I welcome your thoughts!


Shimmer418 said...

I fully agree with you. Since i finished my radiation and the Dr. gave me the all clear, my first and foremost thought is, "When i get it back, How am i going to deal with it, and how bad will it be the next time around?" I am fully aware that my chances of re-occurrence has doubled and the next time, they may not find it so early or at stage 0 like they did this time. I don't think others understand the ticking time bomb mentality we get. As I've said to you before, Breast cancer is like luggage, you always carry it with you.

debbie hagen said...

Once again I am in awe of your ability to put this pain into words. While I do not have the same survivor background that you do, I am humbled by your strength and courage to share it. I wish only to provide any support that loving thoughts and healing prayers can give you in this, and thank you for posting these.
Peace and rainbows, debbie

dryad said...

It's like that in some ways with Crohn's. My body could attack me at any time. It's like wondering when the ground might erode beneath my feet. I haven't had a comfort zone since I was in my early teens.

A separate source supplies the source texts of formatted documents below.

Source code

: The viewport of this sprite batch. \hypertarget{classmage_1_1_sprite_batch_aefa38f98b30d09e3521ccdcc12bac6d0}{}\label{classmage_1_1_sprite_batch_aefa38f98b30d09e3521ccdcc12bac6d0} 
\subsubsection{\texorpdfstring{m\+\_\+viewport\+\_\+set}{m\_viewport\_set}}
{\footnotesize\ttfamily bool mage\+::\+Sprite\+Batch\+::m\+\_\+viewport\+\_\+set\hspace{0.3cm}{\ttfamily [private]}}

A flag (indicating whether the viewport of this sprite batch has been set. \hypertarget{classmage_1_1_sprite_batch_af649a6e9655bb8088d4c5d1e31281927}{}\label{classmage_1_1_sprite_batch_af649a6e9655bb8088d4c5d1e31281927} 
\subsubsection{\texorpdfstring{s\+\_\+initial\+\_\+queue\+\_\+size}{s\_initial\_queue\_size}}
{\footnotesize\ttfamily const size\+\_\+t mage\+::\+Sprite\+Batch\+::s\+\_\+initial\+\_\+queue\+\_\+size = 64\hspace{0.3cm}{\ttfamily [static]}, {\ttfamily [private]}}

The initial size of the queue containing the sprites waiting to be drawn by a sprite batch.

caroline aka FiberTribe said...

I am not a cancer survivor, I couldn't dare say I understand from the inside what you've just described. AND I entirely understand, due to events in my childhood, that there is no 'safe' anywhere, anytime. It's very different from what you describe but I do feel a resonance. One goes on. But safe? that is to laugh and laugh because it is better than crying over the long haul. I send you many, many hugs for all that you are, all that you endure, and especially for talking about it all.

Kathi said...

I was just talking about this with a good friend earlier. She has not had cancer. I was telling her that, finally, after nearly 4 years post-diagnosis, I am starting to have a few moments now when I feel sort of normal. I know I will never feel really normal again. It doesn't exist anymore, the state of normal. But some corner has been turned, at least a little. We'll see how long that lasts, however.

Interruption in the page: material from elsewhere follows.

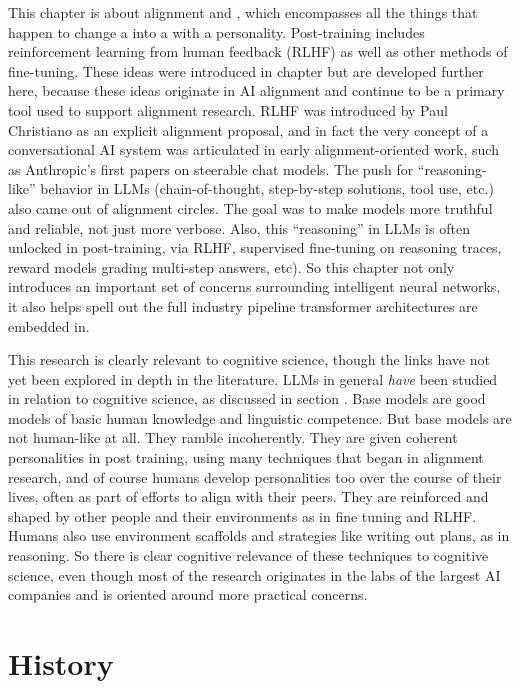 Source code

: This chapter is about alignment and , which encompasses all the things that happen to change a  into a  with a personality. Post-training includes reinforcement learning from human feedback (RLHF) as well as other methods of fine-tuning. These ideas were introduced in chapter  but are developed further here, because these ideas originate in AI alignment and continue to be a primary tool used to support alignment research. RLHF was introduced by Paul Christiano as an explicit alignment proposal, and in fact the very concept of a conversational AI system was articulated in early alignment-oriented work, such as Anthropic’s first papers on steerable chat models. The push for ``reasoning-like'' behavior in LLMs (chain-of-thought, step-by-step solutions, tool use, etc.) also came out of alignment circles. The goal was to make models more truthful and reliable, not just more verbose. Also, this “reasoning” in LLMs is often unlocked in post-training, via RLHF, supervised fine-tuning on reasoning traces, reward models grading multi-step answers, etc). So this chapter not only introduces an important set of  concerns surrounding intelligent neural networks, it also helps spell out the full industry pipeline transformer architectures are embedded in.

This research is clearly relevant to cognitive science, though the links have not yet been explored in depth in the literature. LLMs in general \emph{have} been studied in relation to cognitive science, as discussed in section . Base models are good models of basic human knowledge and linguistic competence. But base models are not human-like at all. They ramble incoherently. They are given coherent personalities in post training, using many techniques that began in alignment research,  and of course humans develop personalities too over the course of their lives, often as part of efforts to align with their peers. They are reinforced and shaped by other people and their environments as in fine tuning and RLHF.  Humans also use environment scaffolds and strategies like writing out plans, as in reasoning.  So there is clear cognitive relevance of these techniques to cognitive science, even though most of the research originates in the labs of the largest AI companies and is oriented around more practical concerns. 

\section{History}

She asked me if I thought it was maybe because I could finally feel a little hope that I'd left cancer behind. And I explained that no, that kind of hope is what is left behind, like a loss of innocence. And it's permanent, I think. I will always be looking over my shoulder now. I think most of us feel that way. How can we not? Especially with breast cancer, which is such a filthy sneak as far as recurrence & mets are concerned. I call breast cancer The Stalker. Even after we get a restraining order, so to speak, it still lurks...

moronez said...

Having OCD to go along with the Tourette's brought on the obsessive desire to drill a hole in my skull and rip out the part of my brain that is making my body convulse, making my mind cycle in endless circles over concepts and situations I have no control over...you know the part right there... I swear I can feel where it is located in my head. But no...it is an illusion. Others have had parts of their brains removed just to function in society only to have symptoms come back. It's like the TS just moved to a different part of the brain. If the doctors couldn't get it right what hope do I have of success with a bone drill from eBay?

You are not alone my friend. Wanting to take charge of your life again by removing the bad yourself is empowering.

I will never truly be in control ever again. My symptoms wax and wane but never leave me completely alone. I want to be the one in charge! It's MY body!